As to his conclusion the car was unroadworthy, which was founded on the contention the boot lid would not open and the exhaust muffler needed changing, he accepted that he could not actually check those items as the car’s battery was flat upon inspection.

The trial was then adjourned to allow the defendant to collate additional evidence alongside the second defendant Ageas, and Weightmans. This included proof that the claimant’s car had not been repaired and it was still in use.

The case returned to trial on 25 June 2021, and despite being afforded the opportunity to do so, neither the claimant nor Mr Levitt attended to give further evidence.

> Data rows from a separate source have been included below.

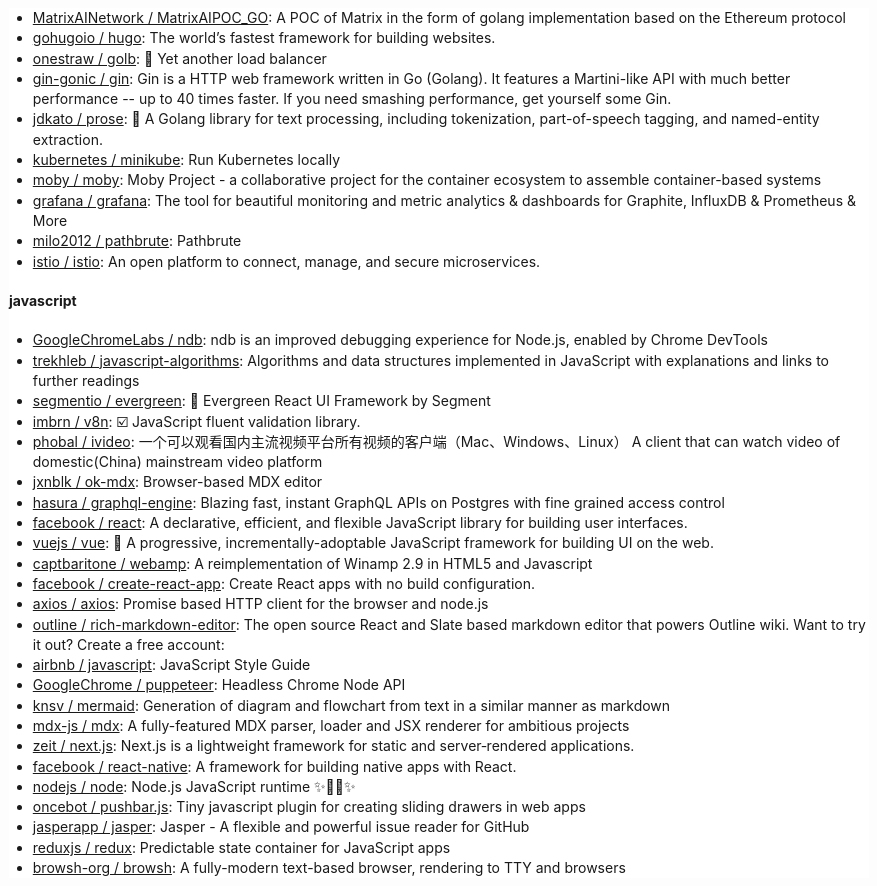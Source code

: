 * [MatrixAINetwork / MatrixAIPOC_GO](https://github.com/MatrixAINetwork/MatrixAIPOC_GO): A POC of Matrix in the form of golang implementation based on the Ethereum protocol
* [gohugoio / hugo](https://github.com/gohugoio/hugo): The world’s fastest framework for building websites.
* [onestraw / golb](https://github.com/onestraw/golb): 🐙 Yet another load balancer
* [gin-gonic / gin](https://github.com/gin-gonic/gin): Gin is a HTTP web framework written in Go (Golang). It features a Martini-like API with much better performance -- up to 40 times faster. If you need smashing performance, get yourself some Gin.
* [jdkato / prose](https://github.com/jdkato/prose): 📖 A Golang library for text processing, including tokenization, part-of-speech tagging, and named-entity extraction.
* [kubernetes / minikube](https://github.com/kubernetes/minikube): Run Kubernetes locally
* [moby / moby](https://github.com/moby/moby): Moby Project - a collaborative project for the container ecosystem to assemble container-based systems
* [grafana / grafana](https://github.com/grafana/grafana): The tool for beautiful monitoring and metric analytics & dashboards for Graphite, InfluxDB & Prometheus & More
* [milo2012 / pathbrute](https://github.com/milo2012/pathbrute): Pathbrute
* [istio / istio](https://github.com/istio/istio): An open platform to connect, manage, and secure microservices.

#### javascript
* [GoogleChromeLabs / ndb](https://github.com/GoogleChromeLabs/ndb): ndb is an improved debugging experience for Node.js, enabled by Chrome DevTools
* [trekhleb / javascript-algorithms](https://github.com/trekhleb/javascript-algorithms): Algorithms and data structures implemented in JavaScript with explanations and links to further readings
* [segmentio / evergreen](https://github.com/segmentio/evergreen): 🌲 Evergreen React UI Framework by Segment
* [imbrn / v8n](https://github.com/imbrn/v8n): ☑️ JavaScript fluent validation library.
* [phobal / ivideo](https://github.com/phobal/ivideo): 一个可以观看国内主流视频平台所有视频的客户端（Mac、Windows、Linux） A client that can watch video of domestic(China) mainstream video platform
* [jxnblk / ok-mdx](https://github.com/jxnblk/ok-mdx): Browser-based MDX editor
* [hasura / graphql-engine](https://github.com/hasura/graphql-engine): Blazing fast, instant GraphQL APIs on Postgres with fine grained access control
* [facebook / react](https://github.com/facebook/react): A declarative, efficient, and flexible JavaScript library for building user interfaces.
* [vuejs / vue](https://github.com/vuejs/vue): 🖖 A progressive, incrementally-adoptable JavaScript framework for building UI on the web.
* [captbaritone / webamp](https://github.com/captbaritone/webamp): A reimplementation of Winamp 2.9 in HTML5 and Javascript
* [facebook / create-react-app](https://github.com/facebook/create-react-app): Create React apps with no build configuration.
* [axios / axios](https://github.com/axios/axios): Promise based HTTP client for the browser and node.js
* [outline / rich-markdown-editor](https://github.com/outline/rich-markdown-editor): The open source React and Slate based markdown editor that powers Outline wiki. Want to try it out? Create a free account:
* [airbnb / javascript](https://github.com/airbnb/javascript): JavaScript Style Guide
* [GoogleChrome / puppeteer](https://github.com/GoogleChrome/puppeteer): Headless Chrome Node API
* [knsv / mermaid](https://github.com/knsv/mermaid): Generation of diagram and flowchart from text in a similar manner as markdown
* [mdx-js / mdx](https://github.com/mdx-js/mdx): A fully-featured MDX parser, loader and JSX renderer for ambitious projects
* [zeit / next.js](https://github.com/zeit/next.js): Next.js is a lightweight framework for static and server‑rendered applications.
* [facebook / react-native](https://github.com/facebook/react-native): A framework for building native apps with React.
* [nodejs / node](https://github.com/nodejs/node): Node.js JavaScript runtime ✨🐢🚀✨
* [oncebot / pushbar.js](https://github.com/oncebot/pushbar.js): Tiny javascript plugin for creating sliding drawers in web apps
* [jasperapp / jasper](https://github.com/jasperapp/jasper): Jasper - A flexible and powerful issue reader for GitHub
* [reduxjs / redux](https://github.com/reduxjs/redux): Predictable state container for JavaScript apps
* [browsh-org / browsh](https://github.com/browsh-org/browsh): A fully-modern text-based browser, rendering to TTY and browsers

Judge Paul Brooks dismissed the claim for hire, recovery and storage, with the claimant ordered to pay the defendants’ costs. The judge found that Mr Levitt conducted the most superficial inspection and he put forward findings which could not have been caused by a proper examination and were therefore speculative assertions upon which the court could not rely. The judge later joined both Simon Levitt and Evans Harding to the proceedings for the purposes of later determining whether they should contribute towards those costs.

Jeff Turton, principal associate in the Liverpool office of Weightmans, who acted on behalf of Ageas Insurance, said: “This was an important case not only for our client, who have had the fraudulent claim brought against them thankfully dismissed, but for the wider insurance industry when it comes to assessing the legitimacy of credit hire claims.

Robin Challand, claims director at Ageas Insurance, added: “This case shows that reports should not always be taken at face value. Insurers should be prepared to conduct additional due diligence to guarantee the accuracy of the facts presented. In the long-term, this approach will likely reduce claims costs, putting money back into the pockets of our customers.”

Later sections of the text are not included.